Thanks, Paul for your comments. The British Gas ASA ruling was fascinating. Just another example of a company jumping on the green bandwagon and using it as a marketing opportunity.
Actually, I'm increasingly finding this whole issue of offsetting rather upsetting. I heard a report on Radio Four about a farmer in, I think, Sri Lanka who had decided to stop growing rice and instead plant trees for an offset scheme . But, he had bought his trees from an unreliable supplier and, two years into the scheme his trees were covered in leaf blight and were useless. He was faced with having to dig them up and start again.
But there was worse. The offset scheme only paid up if the trees were healthy and this farmer was facing desperate times -- no crop and no income.
A sad individual case but you do begin to wonder whether all these farmers in desperately poor parts of the world being persuaded to give up their crops to solve Western consciences is a good idea. I know the reasons for the world food shortages are complex but surely persuading farmers not to farm food when the world needs it is hard to justify?

1 comment:

nommo said...

Hiya Lucy - no problem!

Oh gosh - yes - that's another modern moral dilemma - two actually:

Food Miles - do you buy local and support our local farmers who are a rare breed and look after our own food independence, or do you buy food grown in developing countries and support farmers and workers over there..?

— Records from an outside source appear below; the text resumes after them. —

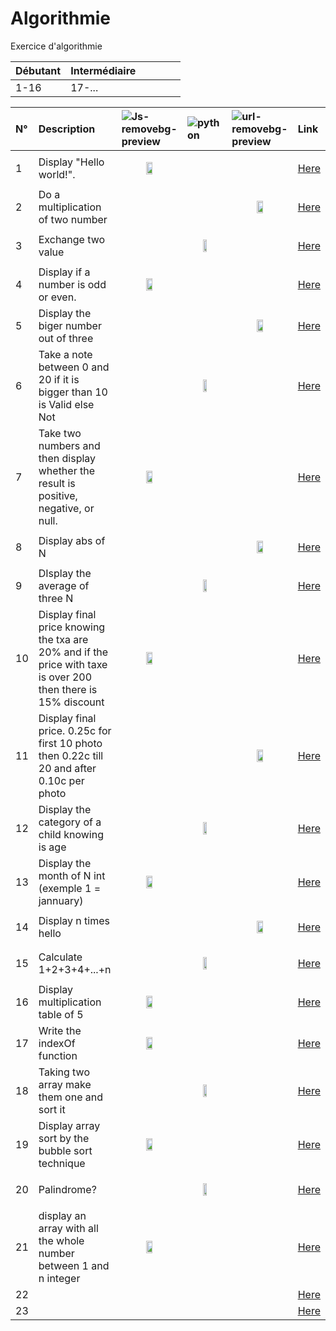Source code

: # Algorithmie
Exercice d'algorithmie

|Débutant|Intermédiaire|||||
|:-|:-|:-|:-|:-|:-|
|1-16|17-...|||||



|N°|Description|![Js-removebg-preview](https://github.com/Joal1291/algorithmie/assets/144683460/7b39bf84-1c09-41f8-bcfd-5a0f148c026a)|![python](https://github.com/Joal1291/algorithmie/assets/144683460/53e7e782-f8ec-48b8-9785-e541a727e167)|![url-removebg-preview](https://github.com/Joal1291/algorithmie/assets/144683460/a4f40db8-3bbf-4eba-9ed9-20b957a54775)|Link|
|:-----|:-----|:-----|:-----|:-----|:-----|
|1|Display "Hello world!". |<p align="center" width="100%"><img width="33%" src="https://github.com/Joal1291/algorithmie/assets/144683460/9f589111-f320-4fb1-a4b3-de318e9251d9"></p>|||[Here](https://github.com/Joal1291/algorithmie/blob/main/javascript/exercice1.js)|
|2|Do a multiplication of two number|||<p align="center" width="100%"><img width="33%" src="https://github.com/Joal1291/algorithmie/assets/144683460/9f589111-f320-4fb1-a4b3-de318e9251d9"></p>|[Here](https://github.com/Joal1291/algorithmie/blob/main/php/exercice2.php)|
|3|Exchange two value||<p align="center" width="100%"><img width="33%" src="https://github.com/Joal1291/algorithmie/assets/144683460/9f589111-f320-4fb1-a4b3-de318e9251d9"></p>||[Here](https://github.com/Joal1291/algorithmie/blob/main/python/exercice3.py)|
|4|Display if a number is odd or even.|<p align="center" width="100%"><img width="33%" src="https://github.com/Joal1291/algorithmie/assets/144683460/9f589111-f320-4fb1-a4b3-de318e9251d9"></p>|||[Here](https://github.com/Joal1291/algorithmie/blob/main/javascript/exercice4.js)|
|5|Display the biger number out of three|||<p align="center" width="100%"><img width="33%" src="https://github.com/Joal1291/algorithmie/assets/144683460/9f589111-f320-4fb1-a4b3-de318e9251d9"></p>|[Here](https://github.com/Joal1291/algorithmie/blob/main/php/exercice5.php)|
|6|Take a note between 0 and 20 if it is bigger than 10 is Valid else Not||<p align="center" width="100%"><img width="33%" src="https://github.com/Joal1291/algorithmie/assets/144683460/9f589111-f320-4fb1-a4b3-de318e9251d9"></p>||[Here](https://github.com/Joal1291/algorithmie/blob/main/python/exercice6.py)|
|7|Take two numbers and then display whether the result is positive, negative, or null.|<p align="center" width="100%"><img width="33%" src="https://github.com/Joal1291/algorithmie/assets/144683460/9f589111-f320-4fb1-a4b3-de318e9251d9"></p>|||[Here](https://github.com/Joal1291/algorithmie/blob/main/javascript/exercice7.js)|
|8|Display abs of N|||<p align="center" width="100%"><img width="33%" src="https://github.com/Joal1291/algorithmie/assets/144683460/9f589111-f320-4fb1-a4b3-de318e9251d9"></p>|[Here](https://github.com/Joal1291/algorithmie/blob/main/php/exercice8.php)|
|9|DIsplay the average of three N||<p align="center" width="100%"><img width="33%" src="https://github.com/Joal1291/algorithmie/assets/144683460/9f589111-f320-4fb1-a4b3-de318e9251d9"></p>||[Here](https://github.com/Joal1291/algorithmie/blob/main/python/exercice9.py)|
|10|Display final price knowing the txa are 20% and if the price with taxe is over 200 then there is 15% discount|<p align="center" width="100%"><img width="33%" src="https://github.com/Joal1291/algorithmie/assets/144683460/9f589111-f320-4fb1-a4b3-de318e9251d9"></p>|||[Here](https://github.com/Joal1291/algorithmie/blob/main/javascript/exercice10.js)|
|11|Display final price. 0.25c for first 10 photo then 0.22c till 20 and after 0.10c per photo|||<p align="center" width="100%"><img width="33%" src="https://github.com/Joal1291/algorithmie/assets/144683460/9f589111-f320-4fb1-a4b3-de318e9251d9"></p>|[Here](https://github.com/Joal1291/algorithmie/blob/main/php/exercice11.php)|
|12|Display the category of a child knowing is age||<p align="center" width="100%"><img width="33%" src="https://github.com/Joal1291/algorithmie/assets/144683460/9f589111-f320-4fb1-a4b3-de318e9251d9"></p>||[Here](https://github.com/Joal1291/algorithmie/blob/main/python/exercice12.py)|
|13|Display the month of N int (exemple 1 = jannuary)|<p align="center" width="100%"><img width="33%" src="https://github.com/Joal1291/algorithmie/assets/144683460/9f589111-f320-4fb1-a4b3-de318e9251d9"></p>|||[Here](https://github.com/Joal1291/algorithmie/blob/main/javascript/exercice13.js)|
|14|Display n times hello|||<p align="center" width="100%"><img width="33%" src="https://github.com/Joal1291/algorithmie/assets/144683460/9f589111-f320-4fb1-a4b3-de318e9251d9"></p>|[Here](https://github.com/Joal1291/algorithmie/blob/main/php/exercice14.php)|
|15|Calculate 1+2+3+4+...+n||<p align="center" width="100%"><img width="33%" src="https://github.com/Joal1291/algorithmie/assets/144683460/9f589111-f320-4fb1-a4b3-de318e9251d9"></p>||[Here](https://github.com/Joal1291/algorithmie/blob/main/python/exercice15.py)|
|16|Display multiplication table of 5|<p align="center" width="100%"><img width="33%" src="https://github.com/Joal1291/algorithmie/assets/144683460/9f589111-f320-4fb1-a4b3-de318e9251d9"></p>|||[Here](https://github.com/Joal1291/algorithmie/blob/main/javascript/exercice16.js)|
|17|Write the indexOf function|<p align="center" width="100%"><img width="33%" src="https://github.com/Joal1291/algorithmie/assets/144683460/9f589111-f320-4fb1-a4b3-de318e9251d9"></p>|||[Here](https://github.com/Joal1291/algorithmie/blob/main/javascript/exercice17.js)|
|18|Taking two array make them one and sort it||<p align="center" width="100%"><img width="33%" src="https://github.com/Joal1291/algorithmie/assets/144683460/9f589111-f320-4fb1-a4b3-de318e9251d9"></p>||[Here](https://github.com/Joal1291/algorithmie/blob/main/python/exercice18.py)|
|19|Display array sort by the bubble sort technique|<p align="center" width="100%"><img width="33%" src="https://github.com/Joal1291/algorithmie/assets/144683460/9f589111-f320-4fb1-a4b3-de318e9251d9"></p>|||[Here](https://github.com/Joal1291/algorithmie/blob/main/javascript/exercice19.js)|
|20|Palindrome?||<p align="center" width="100%"><img width="33%" src="https://github.com/Joal1291/algorithmie/assets/144683460/9f589111-f320-4fb1-a4b3-de318e9251d9"></p>||[Here](https://github.com/Joal1291/algorithmie/blob/main/python/exercice20.py)|
|21|display an array with all the whole number between 1 and n integer|<p align="center" width="100%"><img width="33%" src="https://github.com/Joal1291/algorithmie/assets/144683460/9f589111-f320-4fb1-a4b3-de318e9251d9"></p>|||[Here](https://github.com/Joal1291/algorithmie/blob/main/javascript/exercice21.js)|
|22|||||[Here]()|
|23|||||[Here]()|
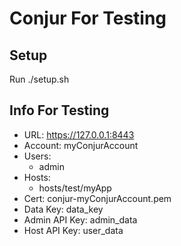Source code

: # Conjur For Testing

## Setup
Run ./setup.sh

## Info For Testing
- URL: https://127.0.0.1:8443
- Account: myConjurAccount
- Users:
   - admin
- Hosts:
   - hosts/test/myApp
- Cert: conjur-myConjurAccount.pem
- Data Key: data_key
- Admin API Key: admin_data
- Host API Key: user_data
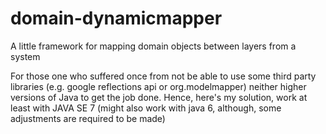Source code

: # domain-dynamicmapper
A little framework for mapping domain objects between layers from  a system

For those one who suffered once from not be able to use some third party libraries (e.g. google reflections api or org.modelmapper) neither higher versions of Java to get the job done.
Hence, here's my solution, work at least with JAVA SE 7 (might also  work with java 6, although, some adjustments are required to be made)

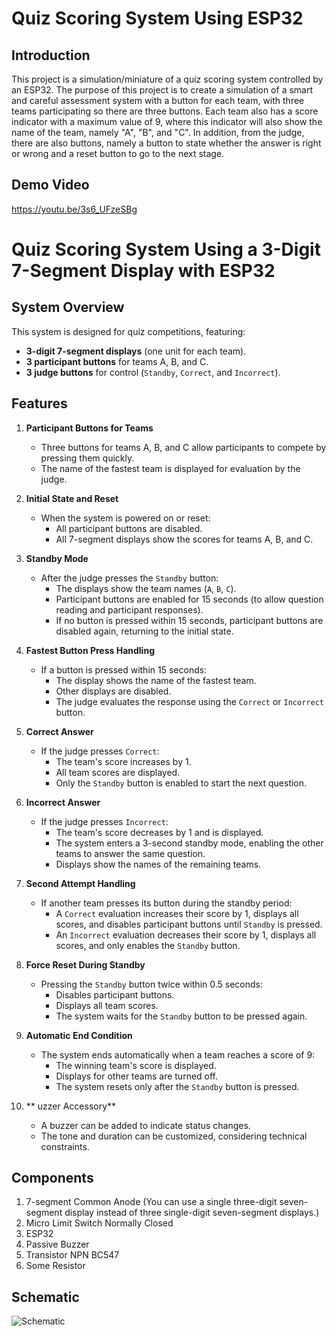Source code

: # Quiz Scoring System Using ESP32
## Introduction
This project is a simulation/miniature of a quiz scoring system controlled by an ESP32. The purpose of this project is to create a simulation of a smart and careful assessment system with a button for each team, with three teams participating so there are three buttons. Each team also has a score indicator with a maximum value of 9, where this indicator will also show the name of the team, namely "A", "B", and "C". In addition, from the judge, there are also buttons, namely a button to state whether the answer is right or wrong and a reset button to go to the next stage.
## Demo Video
https://youtu.be/3s6_UFzeSBg
# Quiz Scoring System Using a 3-Digit 7-Segment Display with ESP32

## System Overview
This system is designed for quiz competitions, featuring:
- **3-digit 7-segment displays** (one unit for each team).
- **3 participant buttons** for teams A, B, and C.
- **3 judge buttons** for control (`Standby`, `Correct`, and `Incorrect`).

## Features
1. **Participant Buttons for Teams**  
   - Three buttons for teams A, B, and C allow participants to compete by pressing them quickly.  
   - The name of the fastest team is displayed for evaluation by the judge.

2. **Initial State and Reset**  
   - When the system is powered on or reset:
     - All participant buttons are disabled.
     - All 7-segment displays show the scores for teams A, B, and C.

3. **Standby Mode**  
   - After the judge presses the `Standby` button:
     - The displays show the team names (`A`, `B`, `C`).
     - Participant buttons are enabled for 15 seconds (to allow question reading and participant responses).  
     - If no button is pressed within 15 seconds, participant buttons are disabled again, returning to the initial state.

4. **Fastest Button Press Handling**  
   - If a button is pressed within 15 seconds:
     - The display shows the name of the fastest team.
     - Other displays are disabled.
     - The judge evaluates the response using the `Correct` or `Incorrect` button.

5. **Correct Answer**  
   - If the judge presses `Correct`:
     - The team's score increases by 1.
     - All team scores are displayed.
     - Only the `Standby` button is enabled to start the next question.

6. **Incorrect Answer**  
   - If the judge presses `Incorrect`:
     - The team's score decreases by 1 and is displayed.
     - The system enters a 3-second standby mode, enabling the other teams to answer the same question.
     - Displays show the names of the remaining teams.

7. **Second Attempt Handling**  
   - If another team presses its button during the standby period:
     - A `Correct` evaluation increases their score by 1, displays all scores, and disables participant buttons until `Standby` is pressed.
     - An `Incorrect` evaluation decreases their score by 1, displays all scores, and only enables the `Standby` button.

8. **Force Reset During Standby**  
   - Pressing the `Standby` button twice within 0.5 seconds:
     - Disables participant buttons.
     - Displays all team scores.
     - The system waits for the `Standby` button to be pressed again.

9. **Automatic End Condition**  
   - The system ends automatically when a team reaches a score of 9:
     - The winning team's score is displayed.
     - Displays for other teams are turned off.
     - The system resets only after the `Standby` button is pressed.

10. ** uzzer Accessory**  
    - A buzzer can be added to indicate status changes.
    - The tone and duration can be customized, considering technical constraints.

## Components 
1. 7-segment Common Anode (You can use a single three-digit seven-segment display instead of three single-digit seven-segment displays.)
2. Micro Limit Switch Normally Closed
3. ESP32
4. Passive Buzzer
5. Transistor NPN BC547
6. Some Resistor
## Schematic
![Schematic](https://github.com/user-attachments/assets/065c8b9c-7b83-4924-8680-05b514561706)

Offsetting - our government actually seems to be proposing that we start doing renewables target offsetting too now! I picked that up on Dale Vince of Ecotricity's blog that your colleagues blog mentioned (cor blogs abound!) - satisfy the NIMBYs and build big wind turbines in Africa and claim the C02 savings for ourselves!

I can't deny that we need more trees to help create more oxygen that we burn up like there is no tomorrow, and also to turn C02 into wood but as you point out - it isn't only biofuels now that are taking up farming land in developing countries - but the fact is that the farmland was forest a couple of centuries ago before population growth dictated that the forest be cleared for food requirements.

What a conundrum!! Does anyone else out there get a bit depressed by all this?